Ons lichaam is dus een woning. Het is een “hut” opgebouwd van aan slijtage onderhevige stoffen. Het is voor ons bedoeld als een tijdelijke woning. Het is stof en het keert tot stof weder (Prediker 3:20); het is uit de aarde en keert tot de aarde weder (Prediker 12:7). In deze “aardse tent” zijn wij op weg, “naar ons eeuwig huis”. De grote vraag is, waar ons “eeuwig huis” zal zijn. De mens woont dus in een lichaam, dat in de Schrift vergeleken wordt met een huis, dat steeds bouwvalliger wordt en tenslotte zal instorten. Dat afbraakproces wordt nergens zo schril beschreven als in Prediker 12.

  1. “De wachters van het huis” – vers 3a
    Een beeld van onze armen, waarmee wij ons lichaam beschermen. Zij zullen bij het ouder worden beginnen te “beven”.
  2. “De sterke mannen” – vers 3b
    Een beeld van onze benen, die ons lichaam dragen. Zij zullen bij het klimmen der jaren “zich krommen” en hun kracht verliezen.
  3. “De maalsters” – vers 3c
    De maalsters zijn onze tanden en kiezen, die het voedsel malen. Zij zullen ophouden, omdat haar aantal gering geworden is.
  4. “De vensters” – vers 3d
    Dat zijn onze ogen, waardoor wij vanuit ons lichaam kunnen zien. Zij zullen verduisterd worden, zodat ons gezichtsvermogen afneemt.
  5. “De deuren” – vers 4a
    De deuren naar de straat worden gevormd door onze beide oren. Zij zullen langzamerhand gesloten worden”, d.w.z. ons gehoorvermogen zal afnemen, waardoor wij steeds meer van het contact met de buitenwereld worden afgesloten.
  6. “De stem van het vogeltje” – vers 4b
    De bejaarde staat op “bij de stem van het vogeltje”. Voor hem duurt de nacht soms lang; hij staat op bij het eerste hanengekraai.
  7. “De zangeressen worden nedergebogen” – vers 4c
    Onze stembanden zullen zwakker worden bij het ouder worden.
  8. “Voor de hoogte vrezen” – vers 5a
    Hoogtevrees is een typisch ouderdomsverschijnsel.”Verschrikkingen op de weg” – vers 5b
    Oude mensen zijn vaak angstig en zien overal gevaren op de weg.
  9. “Verschrikkingen op de weg” – vers 5b
    Oude mensen zijn vaak angstig en zien overal gevaren op de weg.
  10. “De bloeiende amandelboom”- vers 5c
    Amandelbomen zijn bekend door hun witte bladeren aan de toppen.

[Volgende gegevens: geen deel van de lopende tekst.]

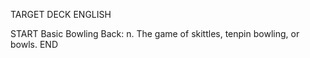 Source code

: TARGET DECK
ENGLISH

START
Basic
Bowling
Back: n. The game of skittles, tenpin bowling, or bowls.
END
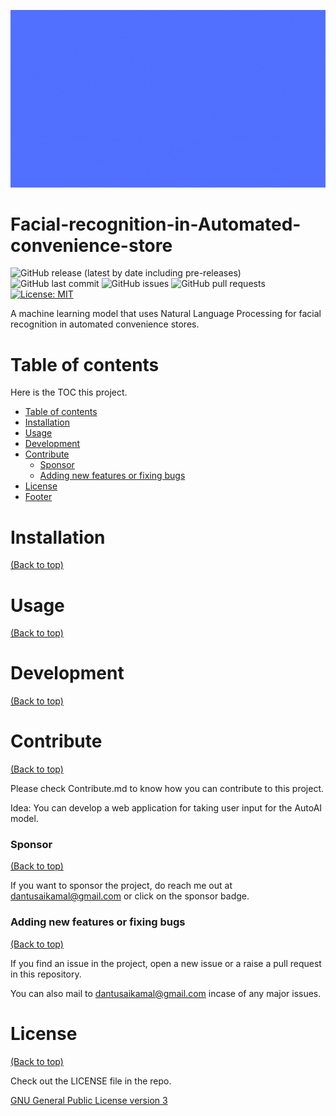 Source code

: 
![Alt Text](https://github.com/Dantusaikamal/Facial-recognition-in-Automated-convenience-store/blob/main/facial%20detection.gif?raw=true)

# Facial-recognition-in-Automated-convenience-store


![GitHub release (latest by date including pre-releases)](https://img.shields.io/github/v/release/Dantusaikamal/Facial-recognition-in-Automated-convenience-store?include_prereleases)
![GitHub last commit](https://img.shields.io/github/last-commit/Dantusaikamal/Facial-recognition-in-Automated-convenience-store)
![GitHub issues](https://img.shields.io/github/issues-raw/Dantusaikamal/Facial-recognition-in-Automated-convenience-store)
![GitHub pull requests](https://img.shields.io/github/issues-pr/Dantusaikamal/Facial-recognition-in-Automated-convenience-store)
[![License: MIT](https://img.shields.io/badge/License-MIT-green.svg)](https://opensource.org/licenses/MIT)


A machine learning model that uses Natural Language Processing for facial recognition in automated convenience stores. 

# Table of contents

Here is the TOC this project.

- [Table of contents](#table-of-contents)
- [Installation](#installation)
- [Usage](#usage)
- [Development](#development)
- [Contribute](#contribute)
    - [Sponsor](#sponsor)
    - [Adding new features or fixing bugs](#adding-new-features-or-fixing-bugs)
- [License](#license)
- [Footer](#footer)

# Installation
[(Back to top)](#table-of-contents)


# Usage
[(Back to top)](#table-of-contents)


# Development
[(Back to top)](#table-of-contents)



# Contribute
[(Back to top)](#table-of-contents)

Please check Contribute.md to know how you can contribute to this project.

Idea: You can develop a web application for taking user input for the AutoAI model.

### Sponsor
[(Back to top)](#table-of-contents)

If you want to sponsor the project, do reach me out at dantusaikamal@gmail.com or click on the sponsor badge.

### Adding new features or fixing bugs
[(Back to top)](#table-of-contents)

If you find an issue in the project, open a new issue or a raise a pull request in this repository. 

You can also mail to dantusaikamal@gmail.com incase of any major issues.

# License
[(Back to top)](#table-of-contents)

Check out the LICENSE file in the repo.

[GNU General Public License version 3](https://opensource.org/licenses/GPL-3.0)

Oude mensen gelijken op amandelbomen door hun grijze haren op het hoofd.
  11. “De sprinkhaan” – vers 5d
    Oude mensen maken vaak van een mug een olifant.
  12. “Vergaan van de lust” – vers 5e
    Zij hebben vaak geen levenslust meer.
  13. “De rouwklagers” – vers 5f
    “De rouwklagers gaan rond op de straat”.
  14. Het “zilveren koord” losgemaakt – vers 6a
    Wijst op de ruggengraat of de “band” tussen lichaam en geest.
  15. “De gouden schaal verbroken” – vers 6b
    Onze hersenen.
  16. “De kruik aan de springader gebroken” – vers 6c
    Ons hart, dat werkt als een springader, om het bloed in ons lichaam te doen circuleren.
  17. “Het rad aan de bornput verbroken” – vers 6d
    Een zinspeling op onze ademhalingsorganen.